Replicating BigQuery to Fabric

A recent engagement required replicating some DW tables from Google BigQuery to a Fabric Lakehouse. We considered the Fabric mirroring feature (back then in private preview, now publicly available) and learned some lessons along the way:

1. 400 Error during replication configuration – Caused by attempting to use a read-only GBQ dataset that is linked to another GBQ dataset but the link was broken.

2. Internal System Error – Again caused by GBQ linked datasets which are read-only. Fabric mirroring requires GBQ change history to be enabled on tables so that it can track changes and only mirror incremental changes after first initial load.

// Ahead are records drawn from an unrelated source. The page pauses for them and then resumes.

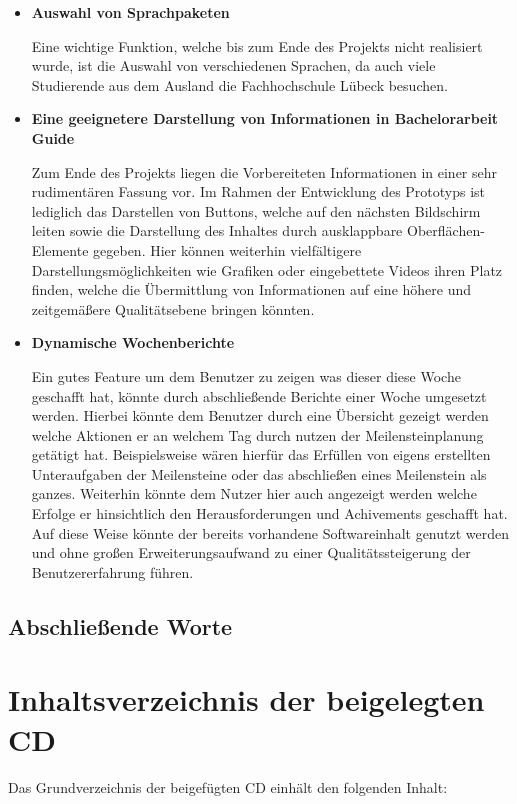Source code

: \documentclass[bibliography=totoc,listof=totoc,BCOR=5mm,DIV=12,oneside]{scrbook}
\begin{document}
{\begin{itemize}
\item \textbf{Auswahl von Sprachpaketen}
\par Eine wichtige Funktion, welche bis zum Ende des Projekts nicht realisiert wurde, ist die Auswahl von verschiedenen Sprachen, da auch viele Studierende aus dem Ausland die Fachhochschule Lübeck besuchen.

\item \textbf{Eine geeignetere Darstellung von Informationen in Bachelorarbeit Guide}
\par Zum Ende des Projekts liegen die Vorbereiteten Informationen in einer sehr rudimentären Fassung vor. Im Rahmen der Entwicklung des Prototyps ist lediglich das Darstellen von Buttons, welche auf den nächsten Bildschirm leiten sowie die Darstellung des Inhaltes durch ausklappbare Oberflächen-Elemente gegeben. Hier können weiterhin vielfältigere Darstellungsmöglichkeiten wie Grafiken oder eingebettete Videos ihren Platz finden, welche die Übermittlung von Informationen auf eine höhere und zeitgemäßere Qualitätsebene bringen könnten.

\item \textbf{Dynamische Wochenberichte}
\par Ein gutes Feature um dem Benutzer zu zeigen was dieser diese Woche geschafft hat, könnte durch abschließende Berichte einer Woche umgesetzt werden. Hierbei könnte dem Benutzer durch eine Übersicht gezeigt werden welche Aktionen er an welchem Tag durch nutzen der Meilensteinplanung getätigt hat. Beispielsweise wären hierfür das Erfüllen von eigens erstellten Unteraufgaben der Meilensteine oder das abschließen eines Meilenstein als ganzes. Weiterhin könnte dem Nutzer hier auch angezeigt werden welche Erfolge er hinsichtlich den Herausforderungen und Achivements geschafft hat. Auf diese Weise könnte der bereits vorhandene Softwareinhalt genutzt werden und ohne großen Erweiterungsaufwand zu einer Qualitätssteigerung der Benutzererfahrung führen.
\end{itemize}

\section{Abschließende Worte}

\listoffigures
\listoftables
\lstlistoflistings


\chapter*{Inhaltsverzeichnis der beigelegten CD}
\par Das Grundverzeichnis der beigefügten CD einhält den folgenden Inhalt:

}
\end{document}
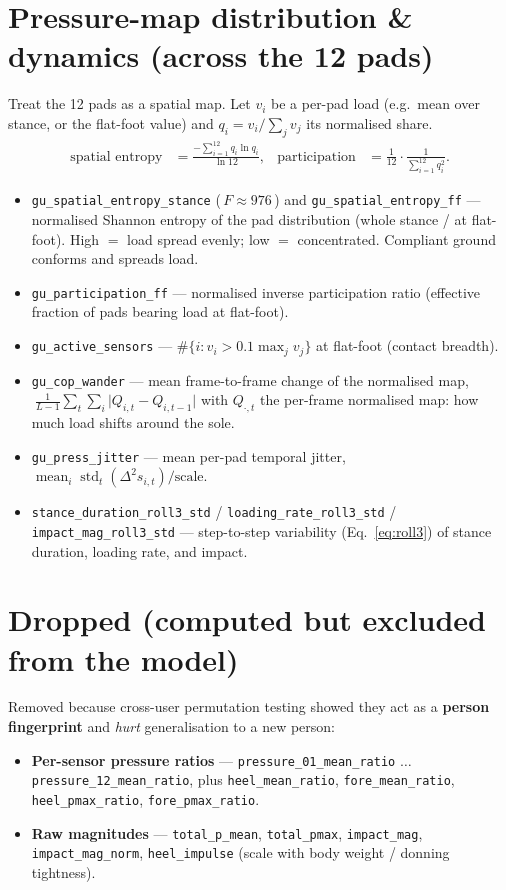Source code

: \documentclass[11pt]{article}
\newcommand{\code}[1]{\texttt{#1}}
\newcommand{\Fval}[1]{{\small(\,$F\!\approx\!#1$\,)}}
\begin{document}
\section{Pressure-map distribution \& dynamics (across the 12 pads)}
Treat the 12 pads as a spatial map. Let $v_i$ be a per-pad load (e.g.\ mean over stance, or the
flat-foot value) and $q_i=v_i/\sum_j v_j$ its normalised share.
\begin{align}
\text{spatial entropy} &= \frac{-\sum_{i=1}^{12} q_i\ln q_i}{\ln 12}, &
\text{participation} &= \frac{1}{12}\cdot\frac{1}{\sum_{i=1}^{12} q_i^{2}} .
\end{align}
\begin{itemize}
  \item \code{gu_spatial_entropy_stance} \Fval{976} and \code{gu_spatial_entropy_ff} --- normalised
  Shannon entropy of the pad distribution (whole stance / at flat-foot). High $=$ load spread
  evenly; low $=$ concentrated. Compliant ground conforms and spreads load.
  \item \code{gu_participation_ff} --- normalised inverse participation ratio (effective fraction of
  pads bearing load at flat-foot).
  \item \code{gu_active_sensors} --- $\#\{i: v_i>0.1\max_j v_j\}$ at flat-foot (contact breadth).
  \item \code{gu_cop_wander} --- mean frame-to-frame change of the normalised map,
  $\ \tfrac1{L-1}\sum_t\sum_i \lvert Q_{i,t}-Q_{i,t-1}\rvert$ with $Q_{\cdot,t}$ the per-frame
  normalised map: how much load shifts around the sole.
  \item \code{gu_press_jitter} --- mean per-pad temporal jitter,
  $\operatorname{mean}_i \operatorname{std}_t(\Delta^2 s_{i,t})/\text{scale}$.
  \item \code{stance_duration_roll3_std} / \code{loading_rate_roll3_std} /
  \code{impact_mag_roll3_std} --- step-to-step variability (Eq.~\eqref{eq:roll3}) of stance
  duration, loading rate, and impact.
\end{itemize}

\section*{Dropped (computed but excluded from the model)}
Removed because cross-user permutation testing showed they act as a \textbf{person fingerprint} and
\emph{hurt} generalisation to a new person:
\begin{itemize}
  \item \textbf{Per-sensor pressure ratios} --- \code{pressure_01_mean_ratio} $\dots$
  \code{pressure_12_mean_ratio}, plus \code{heel_mean_ratio}, \code{fore_mean_ratio},
  \code{heel_pmax_ratio}, \code{fore_pmax_ratio}.
  \item \textbf{Raw magnitudes} --- \code{total_p_mean}, \code{total_pmax}, \code{impact_mag},
  \code{impact_mag_norm}, \code{heel_impulse} (scale with body weight / donning tightness).
\end{itemize}
\end{document}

3 (Showstopper) The two permissions that raised security red flags are bigquery.datasets.create and bigquery.jobs.create. To grant those permissions, you must assign one of these BigQuery roles:

• BigQuery Admin

• BigQuery Data Editor

• BigQuery Data Owner

• BigQuery Studio Admin

• BigQuery User

All these roles grant other permissions and the client was cautious about data security. At the end, we end up using a nightly Fabric Copy Job to replicate the data.

In summary, the Fabric Google BigQuery built-in mirroring could be useful for real-time data replication. However, it relies on GBQ change history which requires certain permissions. Kudos to Microsoft for their excellent support during the private preview.